Its torture. I feel my mom & dad in me. Its crazy how parents can rub off on children. Even though my mom’s gone, she still is in me (the blood!). However I feel I’m broken, a big piece is missing. But I feel her. In the things I do, say & think…she’s there. Pops still here but he’s finna be 81. He gotta go 1 day. Another piece of me will be taken. I can’t force him to live longer, he been here a long time already. So I gotta be strong & send him on to glory. Preperation.
Constant reminders of my parents come out of me thru my day to day. MAMAAAAAAAAAA! I want you back! But I need to spend as much time as possible with my dad while he’s here. Back & forth, these rollercoaster emotions. I’m tired today. My mind is on stuff that matters but I can’t be distracted from God. What am I gonna do with the time I have left here on earth? Who will I love on? Can’t waste time.
I’m full of emotion. It’s pouring out in tears & prayers. Have to pray without ceasing. My children, husband, myself, extended family & friends, my ministry, so many to pray for. But I still want my mama to hold me & hold me & pray for me. I have to be a big girl now but we’re never really big to our parents hearts. We’re their babies. And baby needs mother still.

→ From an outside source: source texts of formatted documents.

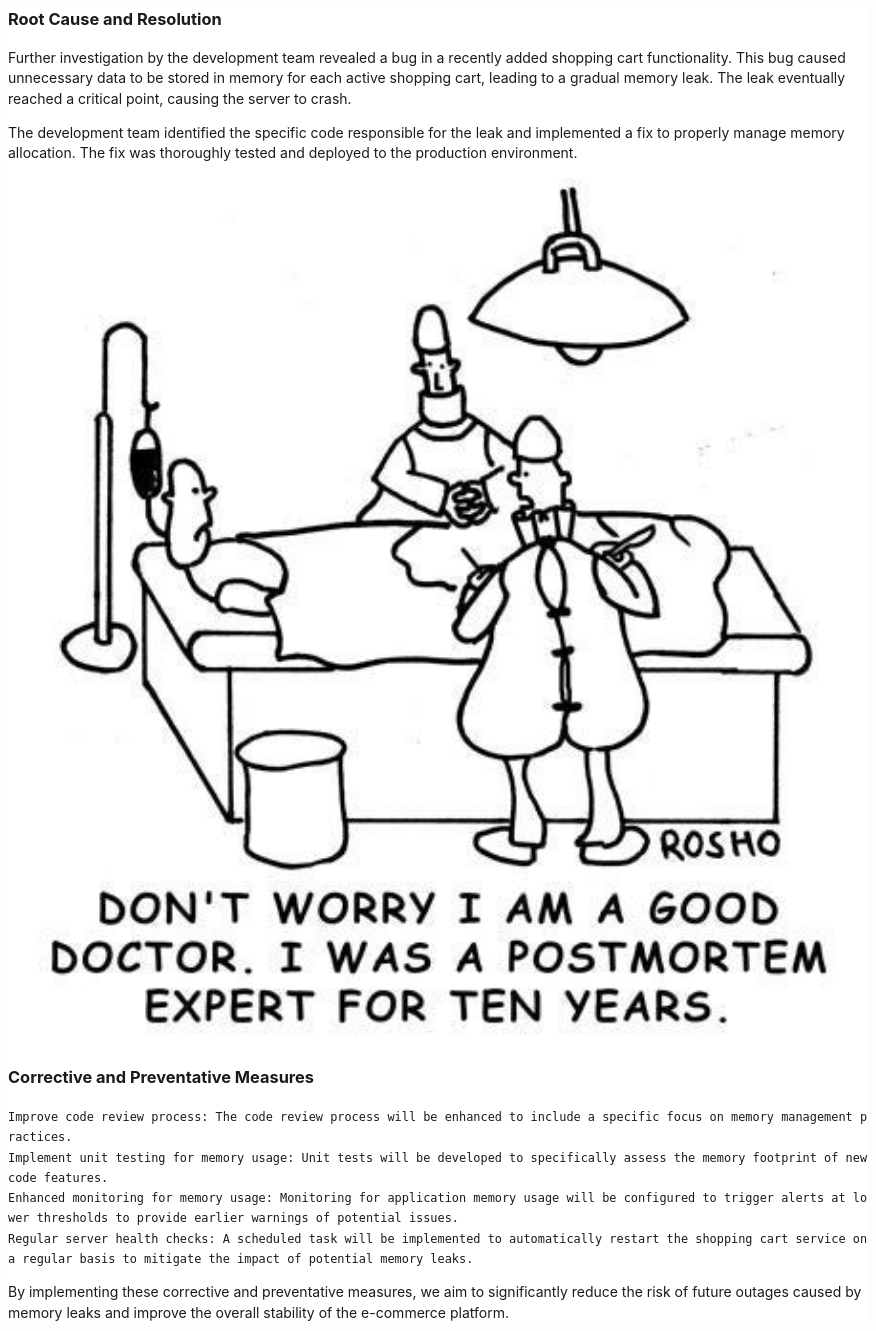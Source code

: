 ### Root Cause and Resolution

Further investigation by the development team revealed a bug in a recently added shopping cart functionality. This bug caused unnecessary data to be stored in memory for each active shopping cart, leading to a gradual memory leak. The leak eventually reached a critical point, causing the server to crash.

The development team identified the specific code responsible for the leak and implemented a fix to properly manage memory allocation. The fix was thoroughly tested and deployed to the production environment.

<p align="center">
<img src="https://github.com/jo-learning/alx-system_engineering-devops/blob/master/0x19-postmortem/image2.jpg" width=100% height=100% />
</p>




### Corrective and Preventative Measures

    Improve code review process: The code review process will be enhanced to include a specific focus on memory management practices.
    Implement unit testing for memory usage: Unit tests will be developed to specifically assess the memory footprint of new code features.
    Enhanced monitoring for memory usage: Monitoring for application memory usage will be configured to trigger alerts at lower thresholds to provide earlier warnings of potential issues.
    Regular server health checks: A scheduled task will be implemented to automatically restart the shopping cart service on a regular basis to mitigate the impact of potential memory leaks.

By implementing these corrective and preventative measures, we aim to significantly reduce the risk of future outages caused by memory leaks and improve the overall stability of the e-commerce platform.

If I could rewind the clock. If I was God. If I had the power in my hand…I’d take all her heart pain away. Her body pain…away. Her brain pain away. Everything that made her cry, I’d fix it for that woman. I wonder if her children, including me, caused her illness (cancer). Stress of living. Worrying. She prayed. I know she did. She prayed for her babies. Did we pray for mama? My God! Did we???
There’s some regret but I understand that I must live what life I have left. And it has to be to the max. So I’ll love on who’s still here and be obedient to God’s word so I can see her again. Gotta pray more, cry loud and spare not, for those around me. There’s work to be done. I want to be a great product of my mother because she was just that…great. I’ll miss her everyday.